Superficially it appears that the police are intervening in the election itself. They arrested one of our candidates in the 2006 election. He, however, was found to have not committed any offence (the postal votes found with his wife were his, his wifes and their children).We know that some form of setup is going on because a postal vote was misdirected to the same Lib Dem Candidate's house. It is a bit like harrassing people with Pizzas and Taxis instead we have harrassment with postal votes.
What were the police to do? Delaying the raid until after the election would have been as political a decision as to do it before May 3. In any case, as the arrested councillor confirmed, the investigation is into allegations from 2006 and this year, so waiting until Friday would have been fairly pointless. Waiting until Tuesday may have been equally pointless, as postal votes have been counted daily since Monday.
He's followed that up with an interview on the Today programme, which was marred by him seeming rather distracted and using a poor-quality mobile phone. It seems the BBC have been shown documents revealing the scale of reduction in postal votes across the City. Nice to see that they are up to speed - this has been common knowledge for weeks. The City Council cancelled all postal votes earlier in the year - even those where the elector had requested a permanent vote - and asked electors to submit new requests. Surely this can't have been timed as an attempt to embarrass Labour by resurrecting the spectre of the 2004 problems?

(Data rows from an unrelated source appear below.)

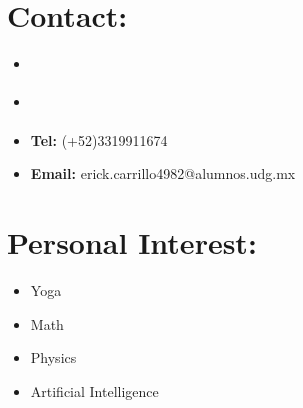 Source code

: \documentclass{article}
\begin{document}
\begin{minipage}[t]{8cm}
\begin{itemize}
\end{itemize}
\section*{Contact:}
    \begin{itemize}
        \setlength\itemsep{0.01cm}
        \item \href{https://www.linkedin.com/in/erick-alejandro-carrillo-lopez-988112219/}{\color{Blue}{Linkedin}}
        \item \href{https://github.com/alecksandr26}{\color{Blue}{GitHub}}
        \item \textbf{Tel:} (+52)3319911674
        \item \textbf{Email:} erick.carrillo4982@alumnos.udg.mx
    \end{itemize}
    \section*{Personal Interest:}
    \begin{itemize}
        \item Yoga
        \item Math
        \item Physics
        \item Artificial Intelligence
    \end{itemize}


  
    
\end{minipage}
\space
\space
\space
\space
\space
\end{document}
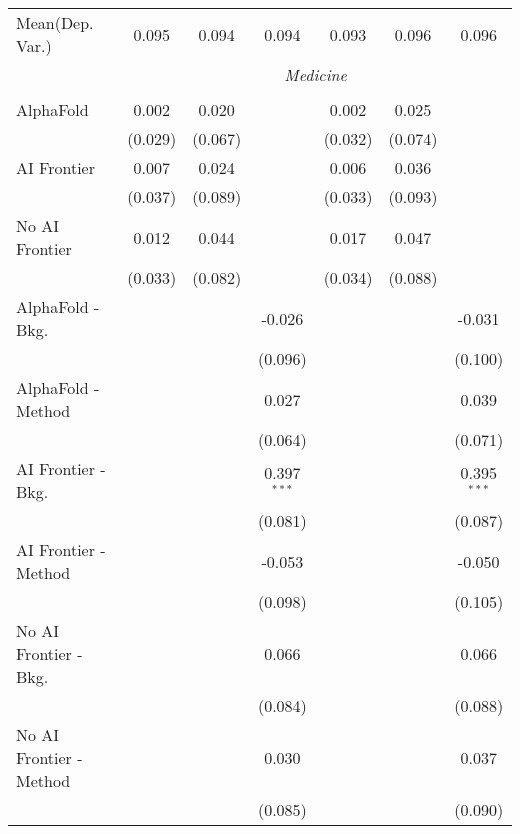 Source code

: \begin{tabular}{lcccccc}
Mean(Dep. Var.) & 0.095 & 0.094 & 0.094 & 0.093 & 0.096 & 0.096 \\
 & \multicolumn{6}{c}{\textit{Medicine}} \\ \\
   AlphaFold               & 0.002   & 0.020   &               & 0.002   & 0.025   &   \\   
                           & (0.029) & (0.067) &               & (0.032) & (0.074) &   \\   
   AI Frontier             & 0.007   & 0.024   &               & 0.006   & 0.036   &   \\   
                           & (0.037) & (0.089) &               & (0.033) & (0.093) &   \\   
   No AI Frontier          & 0.012   & 0.044   &               & 0.017   & 0.047   &   \\   
                           & (0.033) & (0.082) &               & (0.034) & (0.088) &   \\   
   AlphaFold - Bkg.        &         &         & -0.026        &         &         & -0.031\\   
                           &         &         & (0.096)       &         &         & (0.100)\\   
   AlphaFold - Method      &         &         & 0.027         &         &         & 0.039\\   
                           &         &         & (0.064)       &         &         & (0.071)\\   
   AI Frontier - Bkg.      &         &         & 0.397$^{***}$ &         &         & 0.395$^{***}$\\   
                           &         &         & (0.081)       &         &         & (0.087)\\   
   AI Frontier - Method    &         &         & -0.053        &         &         & -0.050\\   
                           &         &         & (0.098)       &         &         & (0.105)\\   
   No AI Frontier - Bkg.   &         &         & 0.066         &         &         & 0.066\\   
                           &         &         & (0.084)       &         &         & (0.088)\\   
   No AI Frontier - Method &         &         & 0.030         &         &         & 0.037\\   
                           &         &         & (0.085)       &         &         & (0.090)\\   

\end{tabular}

This year, Labour activists have signed up to a tough code of conduct, which we break at our peril - the penalties for transgression have been made crystal clear. Simply put, campaigners are not allowed to encourage mass sign up of postal voters, we don't touch any postal ballots (apart from our own, if we have them) and we don't visit postal electors after the ballot papers get posted out (last Tuesday). Even though the Electoral Commission code of practice allows party workers to assist electors, we're banned from that. This year, there is a real determination that Labour should not only be clean, but be seen to be clean.
As we know that electoral malpractice is not solely a Labour problem, the other parties in the City were asked to join in with these tougher rules and to take a common stand against vote fraud.
So far as I know, the other parties have refused to make that commitment.